Alright so I got the time tonight to read through the program Euclid wrote up as well as his commented CPU code.
I figured out....
The pointer table in the ROM gives the location of the compressed block of graphics followed by 2 "length" bytes that represent the length that the uncompressed data will be, so it knows when to stop the routine.
The first byte in each block of compressed graphics is a "codeByte" as Euclid calls it. This byte represents where a "repeat length" byte followed by an "amount of bytes to repeat" byte can be found.
I also figured out that a new code byte is found after every 7 cycles of data are read. A cycle of data is referring to either a single byte being read or a series of bytes being copied, both of which count as one cycle.
For example a compressed graphics may look like:
codeByte, data, data, data, data, data, repeat length, amount of bytes to repeat, data, codeByte, data, data...
I believe this is correct. I could be a little off right now since it is 1AM...
I have a feeling I'm going to need to look more in depth at some CPU assembly to understand what is done with the codeBytes to derive from them where the repeat lengths are...
It seems like once I figure that out I can somewhat make a re compressor. I am also thinking that since every 7 data cycles a codeByte is found that the maximum length of a data that can be repeated is 6 bytes. So the re compressor would need to look for series of repeated bytes to compress them.
I hope I am moving in the right direction! Now that it is 2AM I better get some sleep... :police: . If anyone has any thoughts on what I figured out please let me know if I'm going about this correctly!
Here is Euclid's decompression routine commented a little more in depth so I could understand it better..
// The first byte of he compressed data is a "codeByte." A new codebyte is read every 7 cycles.
// codeByte values are used to point out where len values can be found that signify bytes to be copied.

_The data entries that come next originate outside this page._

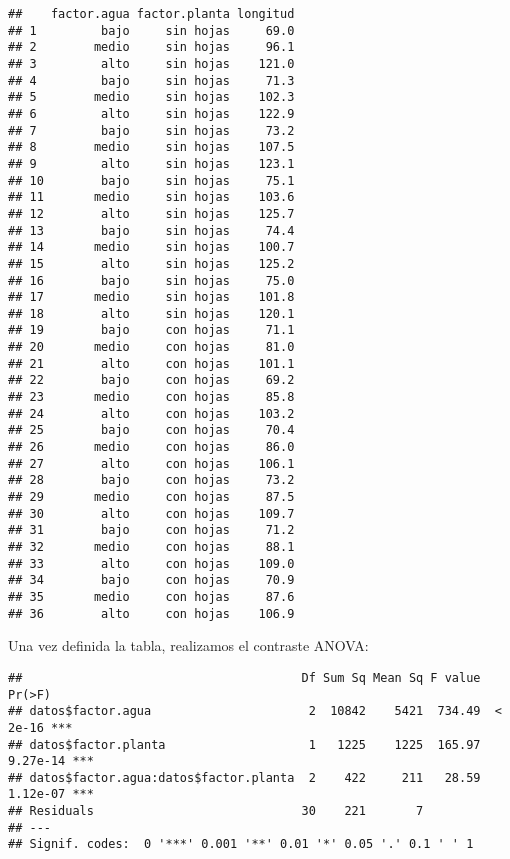 \documentclass[
]{article}
\newenvironment{Shaded}{\begin{snugshade}}{\end{snugshade}}
\newcommand{\FunctionTok}[1]{\textcolor[rgb]{0.00,0.00,0.00}{#1}}
\newcommand{\NormalTok}[1]{#1}
\newcommand{\SpecialCharTok}[1]{\textcolor[rgb]{0.00,0.00,0.00}{#1}}
\begin{document}
\begin{verbatim}
##    factor.agua factor.planta longitud
## 1         bajo     sin hojas     69.0
## 2        medio     sin hojas     96.1
## 3         alto     sin hojas    121.0
## 4         bajo     sin hojas     71.3
## 5        medio     sin hojas    102.3
## 6         alto     sin hojas    122.9
## 7         bajo     sin hojas     73.2
## 8        medio     sin hojas    107.5
## 9         alto     sin hojas    123.1
## 10        bajo     sin hojas     75.1
## 11       medio     sin hojas    103.6
## 12        alto     sin hojas    125.7
## 13        bajo     sin hojas     74.4
## 14       medio     sin hojas    100.7
## 15        alto     sin hojas    125.2
## 16        bajo     sin hojas     75.0
## 17       medio     sin hojas    101.8
## 18        alto     sin hojas    120.1
## 19        bajo     con hojas     71.1
## 20       medio     con hojas     81.0
## 21        alto     con hojas    101.1
## 22        bajo     con hojas     69.2
## 23       medio     con hojas     85.8
## 24        alto     con hojas    103.2
## 25        bajo     con hojas     70.4
## 26       medio     con hojas     86.0
## 27        alto     con hojas    106.1
## 28        bajo     con hojas     73.2
## 29       medio     con hojas     87.5
## 30        alto     con hojas    109.7
## 31        bajo     con hojas     71.2
## 32       medio     con hojas     88.1
## 33        alto     con hojas    109.0
## 34        bajo     con hojas     70.9
## 35       medio     con hojas     87.6
## 36        alto     con hojas    106.9
\end{verbatim}

Una vez definida la tabla, realizamos el contraste ANOVA:

\begin{Shaded}
\end{Shaded}

\begin{verbatim}
##                                       Df Sum Sq Mean Sq F value   Pr(>F)    
## datos$factor.agua                      2  10842    5421  734.49  < 2e-16 ***
## datos$factor.planta                    1   1225    1225  165.97 9.27e-14 ***
## datos$factor.agua:datos$factor.planta  2    422     211   28.59 1.12e-07 ***
## Residuals                             30    221       7                     
## ---
## Signif. codes:  0 '***' 0.001 '**' 0.01 '*' 0.05 '.' 0.1 ' ' 1
\end{verbatim}
\end{document}
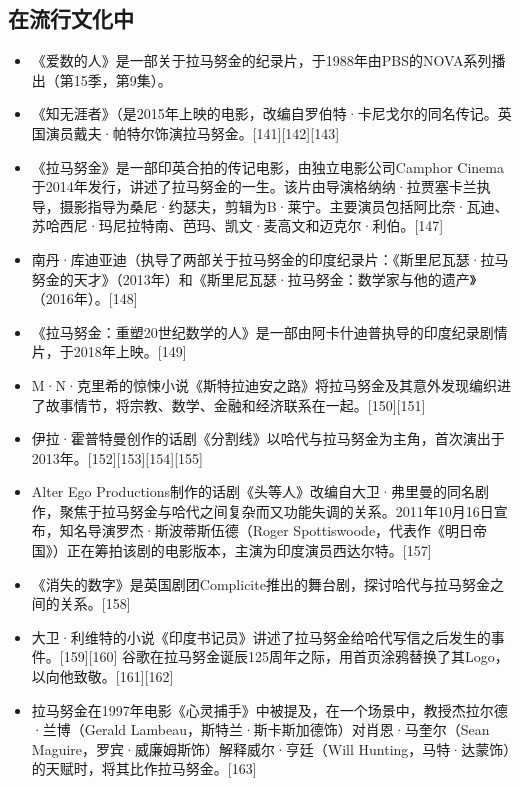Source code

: \subsection{在流行文化中}
\begin{itemize}
\item 《爱数的人》是一部关于拉马努金的纪录片，于1988年由PBS的NOVA系列播出（第15季，第9集）。
\item 《知无涯者》（是2015年上映的电影，改编自罗伯特·卡尼戈尔的同名传记。英国演员戴夫·帕特尔饰演拉马努金。[141][142][143]
\item 《拉马努金》是一部印英合拍的传记电影，由独立电影公司Camphor Cinema于2014年发行，讲述了拉马努金的一生。该片由导演格纳纳·拉贾塞卡兰执导，摄影指导为桑尼·约瑟夫，剪辑为B·莱宁。主要演员包括阿比奈·瓦迪、苏哈西尼·玛尼拉特南、芭玛、凯文·麦高文和迈克尔·利伯。[147]
\item 南丹·库迪亚迪（执导了两部关于拉马努金的印度纪录片：《斯里尼瓦瑟·拉马努金的天才》（2013年）和《斯里尼瓦瑟·拉马努金：数学家与他的遗产》（2016年）。[148]
\item 《拉马努金：重塑20世纪数学的人》是一部由阿卡什迪普执导的印度纪录剧情片，于2018年上映。[149]
\item M·N·克里希的惊悚小说《斯特拉迪安之路》将拉马努金及其意外发现编织进了故事情节，将宗教、数学、金融和经济联系在一起。[150][151]
\item 伊拉·霍普特曼创作的话剧《分割线》以哈代与拉马努金为主角，首次演出于2013年。[152][153][154][155]
\item Alter Ego Productions制作的话剧《头等人》改编自大卫·弗里曼的同名剧作，聚焦于拉马努金与哈代之间复杂而又功能失调的关系。2011年10月16日宣布，知名导演罗杰·斯波蒂斯伍德（Roger Spottiswoode，代表作《明日帝国》）正在筹拍该剧的电影版本，主演为印度演员西达尔特。[157]
\item 《消失的数字》是英国剧团Complicite推出的舞台剧，探讨哈代与拉马努金之间的关系。[158]
\item 大卫·利维特的小说《印度书记员》讲述了拉马努金给哈代写信之后发生的事件。[159][160]
谷歌在拉马努金诞辰125周年之际，用首页涂鸦替换了其Logo，以向他致敬。[161][162]
\item 拉马努金在1997年电影《心灵捕手》中被提及，在一个场景中，教授杰拉尔德·兰博（Gerald Lambeau，斯特兰·斯卡斯加德饰）对肖恩·马奎尔（Sean Maguire，罗宾·威廉姆斯饰）解释威尔·亨廷（Will Hunting，马特·达蒙饰）的天赋时，将其比作拉马努金。[163]
\end{itemize}
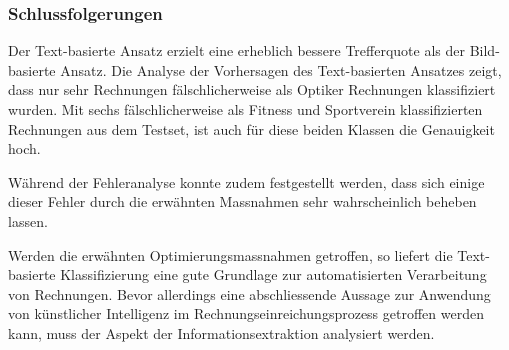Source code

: \subsubsection{Schlussfolgerungen}

Der Text-basierte Ansatz erzielt eine erheblich bessere Trefferquote als der Bild-basierte Ansatz. Die Analyse der Vorhersagen des Text-basierten Ansatzes zeigt, dass nur sehr Rechnungen fälschlicherweise als Optiker Rechnungen klassifiziert wurden. Mit sechs fälschlicherweise als Fitness und Sportverein klassifizierten Rechnungen aus dem Testset, ist auch für diese beiden Klassen die Genauigkeit hoch. 


Während der Fehleranalyse konnte zudem festgestellt werden, dass sich einige dieser Fehler durch die erwähnten Massnahmen sehr wahrscheinlich beheben lassen.

Werden die erwähnten Optimierungsmassnahmen getroffen, so liefert die Text-basierte Klassifizierung eine gute Grundlage zur automatisierten Verarbeitung von Rechnungen. Bevor allerdings eine abschliessende Aussage zur Anwendung von künstlicher Intelligenz im Rechnungseinreichungsprozess getroffen werden kann, muss der Aspekt der Informationsextraktion analysiert werden.
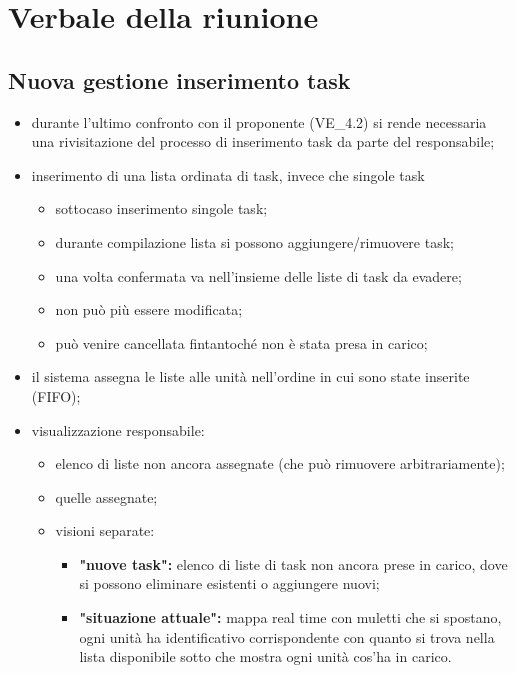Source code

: \section{Verbale della riunione}

\subsection{Nuova gestione inserimento task}
\label{newtask}
    \begin{itemize}
        \item durante l'ultimo confronto con il proponente (VE\_4.2) si rende necessaria una rivisitazione del processo di inserimento task da parte del responsabile;
        \item inserimento di una lista ordinata di task, invece che singole task
        \begin{itemize}
            \item sottocaso inserimento singole task;
            \item durante compilazione lista si possono aggiungere/rimuovere task;
            \item una volta confermata va nell'insieme delle liste di task da evadere;
            \item non può più essere modificata;
            \item può venire cancellata fintantoché non è stata presa in carico;
        \end{itemize}
        \item il sistema assegna le liste alle unità nell'ordine in cui sono state inserite (FIFO);
        \item visualizzazione responsabile:
            \begin{itemize}
                \item elenco di liste non ancora assegnate (che può rimuovere arbitrariamente);

                \item quelle assegnate;

                \item visioni separate:
                \begin{itemize}
                    \item \textbf{"nuove task": }elenco di liste di task non ancora prese in carico, dove si possono eliminare esistenti  o aggiungere nuovi;
                    \item \textbf{"situazione attuale": } mappa real time con muletti che si spostano, ogni unità ha identificativo corrispondente con quanto si trova nella lista disponibile sotto che mostra ogni unità cos'ha in carico.
                \end{itemize}
            \end{itemize}
    \end{itemize}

// The next bytes are actual data bytes.
// Whenever one or more bytes can be repeated a "len" byte can be found followed by a byte that tells
// how many bytes back the block of bytes to be copied is. The block of data is then copied for the set "len" value
// codeByteBitTest is used to keep track of the fact that a new codebyte is to
// be read from the compressed block after 7 cycles of (reading a byte)/(copying bytes)
#include "stdafx.h"
#include <stdio.h>
unsigned char readBuf[0xFFFF]; //
unsigned char writeBuf[0xFFFF];
unsigned int length = 0x3C0; // Length is based on pointer table's data
void decompress()
{
unsigned int i = 0, j = 0; // i is readbuffer location, j is writebuffer location
unsigned char codeByte = readBuf[i]; // Read first byte of compressed block
unsigned int codeByteBitTest = 7; // intial value of codeByteBitTest is always 7
unsigned int count = 0; // Count initially starts at 0
i++;
while (count < length) // run decompression routine until counter reaches "length"
{
if ((codeByte & (1 << codeByteBitTest)) != 0) // If (codeByteBitTest bit shifted left 1) & codeByte != 0
{ // then find the read length and copy bytes!
//read length
unsigned char nextByte = readBuf[i]; // read initial byte that has to do with read length
unsigned int len = nextByte /4; // len is the amount of bytes to be written
unsigned int start_pos;
unsigned int k, oldJ;
i++;
count += len;
start_pos = (nextByte & 3) * 256 + readBuf[i];
i++;
//copy bytes
oldJ = j;
for (k = 0; len != 0; k++) // stop copying bytes when (initial byte / 4) = 0
{
writeBuf[j] = writeBuf[(oldJ - start_pos) + k]; // read a series of previous bytes and copy them until
j++; // "len" length is met
len--;
}
}
else // If (codeByteBitTest bit shifted left 1) & codeByte == 0
{
//read one byte
writeBuf[j] = readBuf[i];
i++;
j++;
count++;
}
if (codeByteBitTest == 0) // When the codeByteBitTest reaches zero it is reset to 8
{
codeByte = readBuf[i]; // The next byte in the compressed data is the new codeByte
i++;
codeByteBitTest = 8;
}
codeByteBitTest--; // After each byte or copied bytes are read codeByteBitTest is decreased...
}
}
int _tmain(int argc, _TCHAR* argv[])
{
FILE* fp = fopen("mmx3.smc","rb");
FILE* wp = fopen("out.bin","w");
fseek(fp,0x200000,0);
fread(readBuf,sizeof(unsigned char),0xFFFF,fp);
fclose(fp);
decompress();
fwrite(writeBuf,sizeof(unsigned char),0xFFFF,wp);
fclose(wp);
return 0;
}
EDIT:
Just noticed mathonNapkins wrote a compression routine. Thanks I'll check it out!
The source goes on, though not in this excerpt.